Esta estirpe de coronavírus foi identificada pela primeira vez em 2012, na Arábia Saudita. Menos contagioso que outros coronavírus, o MERS revela maior mobilidade.

Esta característica é aquela que representa um perigo maior, segundo Matthew Freiman, investigador da faculdade de Medicina da Universidade de Maryland:
“Este vírus pode ser transportado num avião para qualquer parte do mundo. Basta que a pessoa infetada, sem o saber, se desloque para outro país, levando consigo o vírus”.

Todos os casos confirmados até agora têm origem na Península Arábica. A Arábia Saudita é o país mais tocado. Noutros países da região foram recomendadas medidas de precaução.

Entretanto, o MERS viajou já para outras zonad do planeta, transportado por pessoas que foram contagiadas nessa região do Médio Oriente. Foram detetados casos em França, Reino Unido e Egito.

Os dois casos identificados nos Estados Unidos tinham igualmente origem na Arábia Saudita.
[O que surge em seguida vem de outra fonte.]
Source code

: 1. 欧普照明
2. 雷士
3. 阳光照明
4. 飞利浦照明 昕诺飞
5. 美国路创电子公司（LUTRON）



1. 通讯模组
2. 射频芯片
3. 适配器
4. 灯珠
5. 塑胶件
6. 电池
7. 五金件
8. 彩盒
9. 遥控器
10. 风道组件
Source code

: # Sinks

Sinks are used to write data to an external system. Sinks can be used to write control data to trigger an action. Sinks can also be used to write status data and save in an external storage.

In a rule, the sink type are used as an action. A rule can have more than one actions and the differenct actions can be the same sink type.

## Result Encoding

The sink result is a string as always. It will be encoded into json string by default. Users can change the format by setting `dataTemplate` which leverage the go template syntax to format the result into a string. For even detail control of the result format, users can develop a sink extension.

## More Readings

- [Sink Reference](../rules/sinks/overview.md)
A propagação do MERS poderia ser evitada se determinadas regras fossem observadas, indicou Anne Schuchat, diretora do centro norte-americano de imunização e doenças respiratórias do CDC (Centers for diseases control and prevention).

“Com este tipo de vírus, concentramo-nos em isolar o paciente num quarto especial, para proteger os funcionários e limpar com regularidade – estas três condições não são respeitadas sempre no mundo e por isso temos assistido a casos de propagação do vírus em estabelecimentos de saúde”, explicou Anne Schuchat.

A luta contra a transmissão do vírus é o único meio de erradicar o contágio, pois não existe tratamento preventivo contra o MERS.
Estamos ainda em fase de experimentação animal com uma vacina, disse Matthew Freiman.
De acordo com este investigador, “Sabemos que a vacina produz anticorpos inibidores em animais. Estamos a experimentar agora em ratos e primatas, para testar a capacidade da vacina nestes animais, antes de a testar em seres humanos”.

Entretanto a Organização Mundial de Saúde recomenda que seja evitado o contacto com os camelos. Estudos recentes mostraram que o vírus está presente nas vias respiratórias de dois terços destes animais e pensa-se que os camelos sejam a principal fonte de infeção para os seres humanos.